_Available data:_
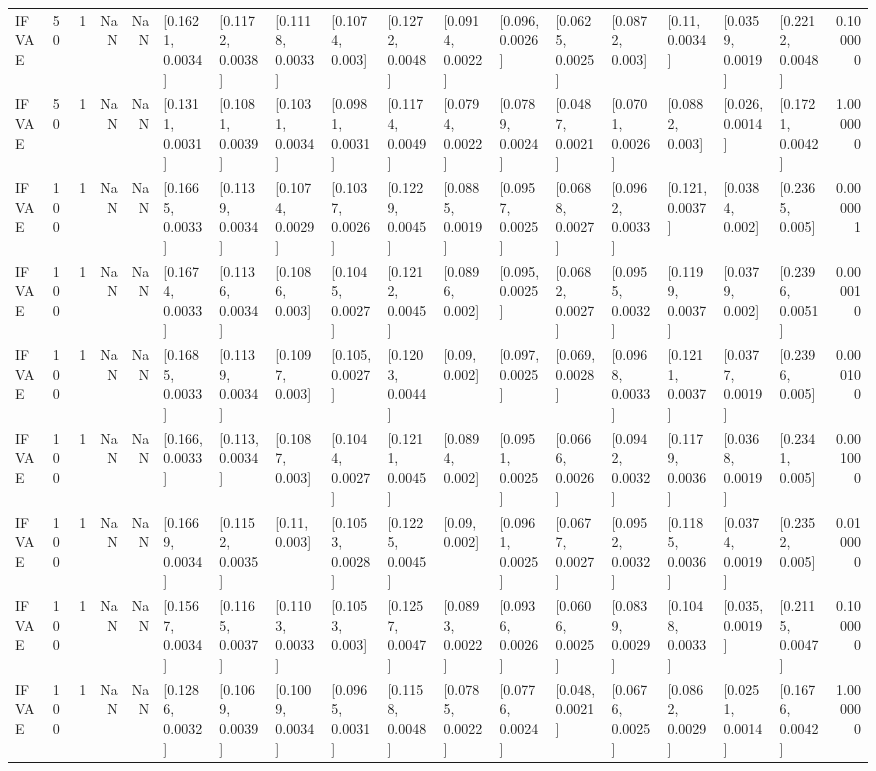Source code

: \begin{tabular}{lllrrllllllllllllr}
   IFVAE &   50 &     1 &   NaN &   NaN &  [0.1621, 0.0034] &  [0.1172, 0.0038] &  [0.1118, 0.0033] &   [0.1074, 0.003] &  [0.1272, 0.0048] &  [0.0914, 0.0022] &   [0.096, 0.0026] &  [0.0625, 0.0025] &   [0.0872, 0.003] &    [0.11, 0.0034] &  [0.0359, 0.0019] &  [0.2212, 0.0048] &  0.100000 \\
   IFVAE &   50 &     1 &   NaN &   NaN &  [0.1311, 0.0031] &  [0.1081, 0.0039] &  [0.1031, 0.0034] &  [0.0981, 0.0031] &  [0.1174, 0.0049] &  [0.0794, 0.0022] &  [0.0789, 0.0024] &  [0.0487, 0.0021] &  [0.0701, 0.0026] &   [0.0882, 0.003] &   [0.026, 0.0014] &  [0.1721, 0.0042] &  1.000000 \\
   IFVAE &  100 &     1 &   NaN &   NaN &  [0.1665, 0.0033] &  [0.1139, 0.0034] &  [0.1074, 0.0029] &  [0.1037, 0.0026] &  [0.1229, 0.0045] &  [0.0885, 0.0019] &  [0.0957, 0.0025] &  [0.0688, 0.0027] &  [0.0962, 0.0033] &   [0.121, 0.0037] &   [0.0384, 0.002] &   [0.2365, 0.005] &  0.000001 \\
   IFVAE &  100 &     1 &   NaN &   NaN &  [0.1674, 0.0033] &  [0.1136, 0.0034] &   [0.1086, 0.003] &  [0.1045, 0.0027] &  [0.1212, 0.0045] &   [0.0896, 0.002] &   [0.095, 0.0025] &  [0.0682, 0.0027] &  [0.0955, 0.0032] &  [0.1199, 0.0037] &   [0.0379, 0.002] &  [0.2396, 0.0051] &  0.000010 \\
   IFVAE &  100 &     1 &   NaN &   NaN &  [0.1685, 0.0033] &  [0.1139, 0.0034] &   [0.1097, 0.003] &   [0.105, 0.0027] &  [0.1203, 0.0044] &     [0.09, 0.002] &   [0.097, 0.0025] &   [0.069, 0.0028] &  [0.0968, 0.0033] &  [0.1211, 0.0037] &  [0.0377, 0.0019] &   [0.2396, 0.005] &  0.000100 \\
   IFVAE &  100 &     1 &   NaN &   NaN &   [0.166, 0.0033] &   [0.113, 0.0034] &   [0.1087, 0.003] &  [0.1044, 0.0027] &  [0.1211, 0.0045] &   [0.0894, 0.002] &  [0.0951, 0.0025] &  [0.0666, 0.0026] &  [0.0942, 0.0032] &  [0.1179, 0.0036] &  [0.0368, 0.0019] &   [0.2341, 0.005] &  0.001000 \\
   IFVAE &  100 &     1 &   NaN &   NaN &  [0.1669, 0.0034] &  [0.1152, 0.0035] &     [0.11, 0.003] &  [0.1053, 0.0028] &  [0.1225, 0.0045] &     [0.09, 0.002] &  [0.0961, 0.0025] &  [0.0677, 0.0027] &  [0.0952, 0.0032] &  [0.1185, 0.0036] &  [0.0374, 0.0019] &   [0.2352, 0.005] &  0.010000 \\
   IFVAE &  100 &     1 &   NaN &   NaN &  [0.1567, 0.0034] &  [0.1165, 0.0037] &  [0.1103, 0.0033] &   [0.1053, 0.003] &  [0.1257, 0.0047] &  [0.0893, 0.0022] &  [0.0936, 0.0026] &  [0.0606, 0.0025] &  [0.0839, 0.0029] &  [0.1048, 0.0033] &   [0.035, 0.0019] &  [0.2115, 0.0047] &  0.100000 \\
   IFVAE &  100 &     1 &   NaN &   NaN &  [0.1286, 0.0032] &  [0.1069, 0.0039] &  [0.1009, 0.0034] &  [0.0965, 0.0031] &  [0.1158, 0.0048] &  [0.0785, 0.0022] &  [0.0776, 0.0024] &   [0.048, 0.0021] &  [0.0676, 0.0025] &  [0.0862, 0.0029] &  [0.0251, 0.0014] &  [0.1676, 0.0042] &  1.000000 \\
\bottomrule
\end{tabular}
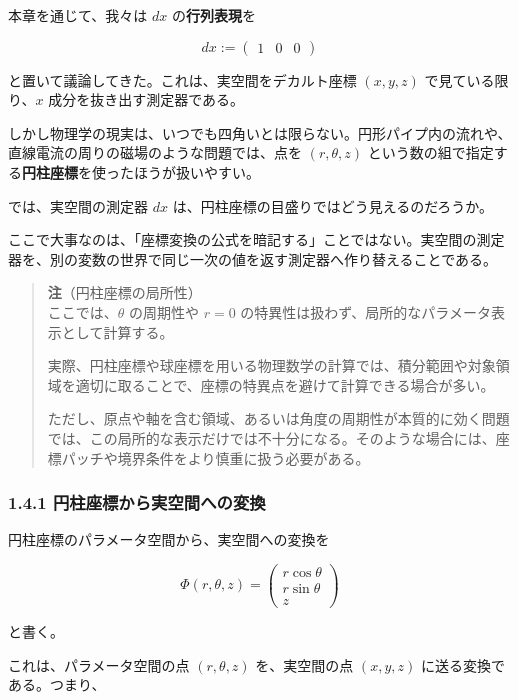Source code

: \documentclass[a4paper,12pt,openany]{book}
\begin{document}
本章を通じて、我々は \(dx\) の\textbf{行列表現}を

\[
dx:=\begin{pmatrix}1&0&0\end{pmatrix}
\]

と置いて議論してきた。これは、実空間をデカルト座標 \((x,y,z)\)
で見ている限り、\(x\) 成分を抜き出す測定器である。

しかし物理学の現実は、いつでも四角いとは限らない。円形パイプ内の流れや、直線電流の周りの磁場のような問題では、点を
\((r,\theta,z)\)
という数の組で指定する\textbf{円柱座標}を使ったほうが扱いやすい。

では、実空間の測定器 \(dx\)
は、円柱座標の目盛りではどう見えるのだろうか。

ここで大事なのは、「座標変換の公式を暗記する」ことではない。実空間の測定器を、別の変数の世界で同じ一次の値を返す測定器へ作り替えることである。

\begin{quote}
\textbf{注}（円柱座標の局所性）\\
ここでは、\(\theta\) の周期性や \(r=0\)
の特異性は扱わず、局所的なパラメータ表示として計算する。

実際、円柱座標や球座標を用いる物理数学の計算では、積分範囲や対象領域を適切に取ることで、座標の特異点を避けて計算できる場合が多い。

ただし、原点や軸を含む領域、あるいは角度の周期性が本質的に効く問題では、この局所的な表示だけでは不十分になる。そのような場合には、座標パッチや境界条件をより慎重に扱う必要がある。
\end{quote}

\hypertarget{ux5186ux67f1ux5ea7ux6a19ux304bux3089ux5b9fux7a7aux9593ux3078ux306eux5909ux63db}{%
\subsubsection{1.4.1
円柱座標から実空間への変換}\label{ux5186ux67f1ux5ea7ux6a19ux304bux3089ux5b9fux7a7aux9593ux3078ux306eux5909ux63db}}

円柱座標のパラメータ空間から、実空間への変換を

\[
\Phi(r,\theta,z)
=
\begin{pmatrix}
r\cos\theta\\
r\sin\theta\\
z
\end{pmatrix}
\]

と書く。

これは、パラメータ空間の点 \((r,\theta,z)\) を、実空間の点 \((x,y,z)\)
に送る変換である。つまり、
\end{document}
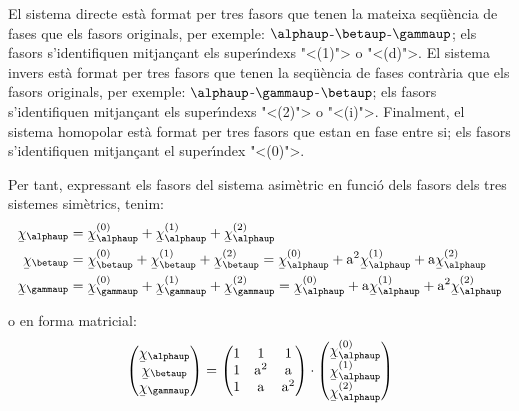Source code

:  
 El sistema directe est\`{a} format per tres
fasors que tenen la mateixa seq\"{u}\`{e}ncia de fases que els fasors
originals, per exemple: $\alphaup$-$\betaup$-$\gammaup$; els fasors
s'identifiquen mitjan\c{c}ant els super\'{\i}ndexs {"<}(1){">} o {"<}(d){">}. El sistema
invers est\`{a} format per tres fasors que tenen la seq\"{u}\`{e}ncia de fases contr\`{a}ria
 que els fasors originals, per exemple:
$\alphaup$-$\gammaup$-$\betaup$; els fasors s'identifiquen mitjan\c{c}ant els
super\'{\i}ndexs {"<}(2){">} o {"<}(i){">}. Finalment, el sistema homopolar est\`{a}
format per tres fasors que estan en fase entre si; els fasors
s'identifiquen mitjan\c{c}ant el super\'{\i}ndex {"<}(0){">}.

Per tant, expressant els fasors del sistema asim\`{e}tric en funci\'{o}
dels fasors dels tres sistemes sim\`{e}trics, tenim:
\begin{subequations}
\begin{align}
   \cmplx{\chi}_\alphaup &= \cmplx{\chi}_\alphaup\ap{(0)}  +
   \cmplx{\chi}_\alphaup\ap{(1)} + \cmplx{\chi}_\alphaup\ap{(2)} \label{eq:c_sim_a}\\
   \cmplx{\chi}_\betaup &= \cmplx{\chi}_\betaup\ap{(0)} + \cmplx{\chi}_\betaup\ap{(1)} +
   \cmplx{\chi}_\betaup\ap{(2)}  =  \cmplx{\chi}_\alphaup\ap{(0)} + \au^2
   \cmplx{\chi}_\alphaup\ap{(1)} + \au \cmplx{\chi}_\alphaup\ap{(2)} \label{eq:c_sim_b}\\
   \cmplx{\chi}_\gammaup &= \cmplx{\chi}_\gammaup\ap{(0)} + \cmplx{\chi}_\gammaup\ap{(1)} +
   \cmplx{\chi}_\gammaup\ap{(2)}  = \cmplx{\chi}_\alphaup\ap{(0)} + \au
   \cmplx{\chi}_\alphaup\ap{(1)} + \au^2 \cmplx{\chi}_\alphaup\ap{(2)} \label{eq:c_sim_c}
\end{align}
\end{subequations}

o en forma matricial:
\begin{equation}
   \begin{pmatrix}
     \cmplx{\chi}_\alphaup \\
     \cmplx{\chi}_\betaup \\
     \cmplx{\chi}_\gammaup
   \end{pmatrix} =
   \begin{pmatrix}
     1 & 1 & 1 \\
     1 & \au^2 & \au\\
     1 & \au & \au^2
   \end{pmatrix} \cdot
   \begin{pmatrix}
     \cmplx{\chi}_\alphaup\ap{(0)} \\
     \cmplx{\chi}_\alphaup\ap{(1)} \\
     \cmplx{\chi}_\alphaup\ap{(2)}
   \end{pmatrix}
\end{equation}

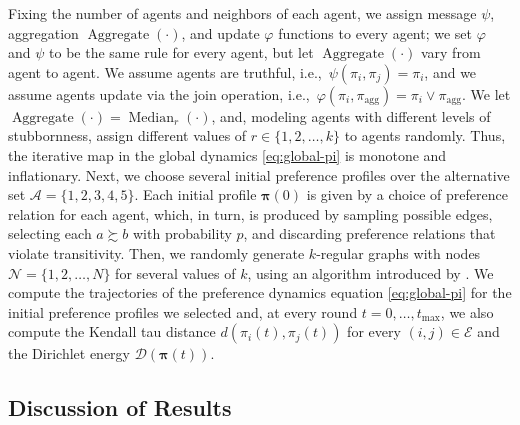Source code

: \documentclass[conference]{ieeeconf}
\newcommand{\N}{\mathcal{N}}
\newcommand{\A}{\mathcal{A}}
\newcommand{\E}{\mathcal{E}}
\newcommand{\D}{\mathcal{D}}
\newcommand{\prefers}{\succsim}
\newcommand{\profile}{\boldsymbol{\pi}}
\newcommand{\join}{\vee}
\DeclareMathOperator{\Aggregate}{Aggregate}
\DeclareMathOperator{\Median}{Median}
\begin{document}
 Fixing the number of agents and neighbors of each agent, we assign message $\psi$, aggregation $\Aggregate(\cdot)$, and update $\varphi$ functions to every agent; we set $\varphi$ and $\psi$ to be the same rule for every agent, but let $\Aggregate(\cdot)$ vary from agent to agent. We assume agents are truthful, i.e.,~$\psi(\pi_i,\pi_j) = \pi_i$, and we assume agents update via the join operation, i.e.,~$\varphi(\pi_i,\pi_{\mathrm{agg}}) = \pi_i \join \pi_{\mathrm{agg}}$. We let $\Aggregate(\cdot) = \Median_r(\cdot)$, and, modeling agents with different levels of stubbornness, assign different values of $r \in \{1,2,\dots,k\}$ to agents randomly. Thus, the iterative map in the global dynamics \eqref{eq:global-pi} is monotone and inflationary. Next, we choose several initial preference profiles over the alternative set $\A = \{1,2,3,4,5\}$. Each initial profile $\profile(0)$ is given by a choice of preference relation for each agent, which, in turn, is produced by sampling possible edges, selecting each $a \prefers b$ with probability $p$, and discarding preference relations that violate transitivity. Then, we randomly generate $k$-regular graphs with nodes $\N = \{1,2,\dots,N\}$ for several values of $k$, using an algorithm introduced by \cite{kim2003}. We compute the trajectories of the preference dynamics equation \eqref{eq:global-pi} for the initial preference profiles we selected and, at every round $t=0, \dots, t_{\max}$,  we also compute the Kendall tau distance $d\left(\pi_i(t),\pi_j(t)\right)$ for every $(i,j) \in \E$ and the Dirichlet energy $\D\left( \profile(t) \right)$.



\vspace{-0.25em}
\subsection{Discussion of Results}
\vspace{-0.25em}
\end{document}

_Task to carry out:_
Find "DeclareMathOperator" in the data above. Report each line where it appears.

_Solution for this task:_
\DeclareMathOperator{\Aggregate}{Aggregate}
\DeclareMathOperator{\Median}{Median}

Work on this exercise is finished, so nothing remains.